Stored data entries:
☆ ☆ ☆

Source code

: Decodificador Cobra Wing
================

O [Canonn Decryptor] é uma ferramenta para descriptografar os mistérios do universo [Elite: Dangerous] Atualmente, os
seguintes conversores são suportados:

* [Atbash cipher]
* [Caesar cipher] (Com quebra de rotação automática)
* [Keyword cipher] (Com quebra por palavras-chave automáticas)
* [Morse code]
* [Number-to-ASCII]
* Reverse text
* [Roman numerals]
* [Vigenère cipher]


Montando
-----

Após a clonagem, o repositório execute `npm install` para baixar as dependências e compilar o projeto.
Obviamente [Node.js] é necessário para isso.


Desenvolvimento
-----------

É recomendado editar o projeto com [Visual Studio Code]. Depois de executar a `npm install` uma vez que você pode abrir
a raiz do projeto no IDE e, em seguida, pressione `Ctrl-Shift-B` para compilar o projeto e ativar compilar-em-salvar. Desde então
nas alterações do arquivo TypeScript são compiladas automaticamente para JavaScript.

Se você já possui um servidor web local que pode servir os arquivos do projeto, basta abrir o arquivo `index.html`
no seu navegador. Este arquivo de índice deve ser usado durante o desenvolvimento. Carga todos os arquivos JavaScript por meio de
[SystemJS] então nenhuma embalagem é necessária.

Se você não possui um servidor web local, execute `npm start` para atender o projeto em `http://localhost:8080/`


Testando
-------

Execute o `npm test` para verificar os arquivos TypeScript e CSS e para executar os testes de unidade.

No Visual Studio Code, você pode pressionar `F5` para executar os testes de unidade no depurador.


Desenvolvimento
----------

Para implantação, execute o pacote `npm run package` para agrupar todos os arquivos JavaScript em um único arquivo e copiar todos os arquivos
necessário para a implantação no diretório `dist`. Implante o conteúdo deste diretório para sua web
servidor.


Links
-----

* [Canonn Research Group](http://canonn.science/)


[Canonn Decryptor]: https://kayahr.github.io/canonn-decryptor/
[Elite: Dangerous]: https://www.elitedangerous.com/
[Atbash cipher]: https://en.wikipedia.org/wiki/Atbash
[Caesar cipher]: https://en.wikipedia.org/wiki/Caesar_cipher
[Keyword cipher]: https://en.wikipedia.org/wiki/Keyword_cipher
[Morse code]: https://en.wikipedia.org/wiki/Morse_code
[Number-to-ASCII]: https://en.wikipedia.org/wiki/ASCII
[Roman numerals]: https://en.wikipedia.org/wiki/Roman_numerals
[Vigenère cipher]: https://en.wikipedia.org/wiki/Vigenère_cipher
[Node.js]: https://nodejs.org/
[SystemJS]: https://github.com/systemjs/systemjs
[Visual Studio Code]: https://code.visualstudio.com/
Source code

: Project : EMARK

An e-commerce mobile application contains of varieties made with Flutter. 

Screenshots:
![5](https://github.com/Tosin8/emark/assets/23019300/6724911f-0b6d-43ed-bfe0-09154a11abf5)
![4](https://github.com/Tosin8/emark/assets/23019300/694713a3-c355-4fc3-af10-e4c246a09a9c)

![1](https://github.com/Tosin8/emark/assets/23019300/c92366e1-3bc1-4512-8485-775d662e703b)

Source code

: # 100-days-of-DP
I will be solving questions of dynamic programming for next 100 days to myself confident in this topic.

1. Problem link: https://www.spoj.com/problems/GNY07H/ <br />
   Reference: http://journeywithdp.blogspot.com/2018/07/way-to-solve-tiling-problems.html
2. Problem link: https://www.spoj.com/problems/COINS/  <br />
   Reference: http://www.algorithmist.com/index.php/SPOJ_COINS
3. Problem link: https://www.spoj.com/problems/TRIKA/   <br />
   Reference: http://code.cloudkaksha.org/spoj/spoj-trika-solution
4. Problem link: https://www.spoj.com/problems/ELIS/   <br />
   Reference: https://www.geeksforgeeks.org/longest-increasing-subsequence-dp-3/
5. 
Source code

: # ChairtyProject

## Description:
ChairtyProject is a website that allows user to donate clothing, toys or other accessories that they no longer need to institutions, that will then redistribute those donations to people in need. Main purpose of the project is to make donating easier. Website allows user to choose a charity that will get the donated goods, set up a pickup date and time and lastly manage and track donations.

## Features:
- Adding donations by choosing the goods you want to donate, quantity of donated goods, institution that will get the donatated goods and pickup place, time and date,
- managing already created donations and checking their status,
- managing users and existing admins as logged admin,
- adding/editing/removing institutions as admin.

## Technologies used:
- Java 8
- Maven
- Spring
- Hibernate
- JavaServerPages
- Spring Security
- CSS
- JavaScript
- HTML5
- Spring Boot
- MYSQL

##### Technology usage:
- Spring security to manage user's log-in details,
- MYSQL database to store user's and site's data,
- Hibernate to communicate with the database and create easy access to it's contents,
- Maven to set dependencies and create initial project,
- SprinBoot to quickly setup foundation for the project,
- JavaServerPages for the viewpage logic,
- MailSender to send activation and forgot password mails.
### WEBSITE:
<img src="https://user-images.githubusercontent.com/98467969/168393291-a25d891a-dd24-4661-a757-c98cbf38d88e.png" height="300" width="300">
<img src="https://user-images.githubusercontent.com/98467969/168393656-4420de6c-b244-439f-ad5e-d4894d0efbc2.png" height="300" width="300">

☆ ☆ ☆

• _Aim of the exercise_
Starting with the first line above and ending with the line that holds "[Atbash cipher]: https://en.wikipedia.org/wiki/Atbash", restate each line word for word and add nothing else.

• _Solution_
Source code

: Decodificador Cobra Wing
================

O [Canonn Decryptor] é uma ferramenta para descriptografar os mistérios do universo [Elite: Dangerous] Atualmente, os
seguintes conversores são suportados:

* [Atbash cipher]
* [Caesar cipher] (Com quebra de rotação automática)
* [Keyword cipher] (Com quebra por palavras-chave automáticas)
* [Morse code]
* [Number-to-ASCII]
* Reverse text
* [Roman numerals]
* [Vigenère cipher]


Montando
-----

Após a clonagem, o repositório execute `npm install` para baixar as dependências e compilar o projeto.
Obviamente [Node.js] é necessário para isso.


Desenvolvimento
-----------

É recomendado editar o projeto com [Visual Studio Code]. Depois de executar a `npm install` uma vez que você pode abrir
a raiz do projeto no IDE e, em seguida, pressione `Ctrl-Shift-B` para compilar o projeto e ativar compilar-em-salvar. Desde então
nas alterações do arquivo TypeScript são compiladas automaticamente para JavaScript.

Se você já possui um servidor web local que pode servir os arquivos do projeto, basta abrir o arquivo `index.html`
no seu navegador. Este arquivo de índice deve ser usado durante o desenvolvimento. Carga todos os arquivos JavaScript por meio de
[SystemJS] então nenhuma embalagem é necessária.

Se você não possui um servidor web local, execute `npm start` para atender o projeto em `http://localhost:8080/`


Testando
-------

Execute o `npm test` para verificar os arquivos TypeScript e CSS e para executar os testes de unidade.

No Visual Studio Code, você pode pressionar `F5` para executar os testes de unidade no depurador.


Desenvolvimento
----------

Para implantação, execute o pacote `npm run package` para agrupar todos os arquivos JavaScript em um único arquivo e copiar todos os arquivos
necessário para a implantação no diretório `dist`. Implante o conteúdo deste diretório para sua web
servidor.


Links
-----

* [Canonn Research Group](http://canonn.science/)


[Canonn Decryptor]: https://kayahr.github.io/canonn-decryptor/
[Elite: Dangerous]: https://www.elitedangerous.com/
[Atbash cipher]: https://en.wikipedia.org/wiki/Atbash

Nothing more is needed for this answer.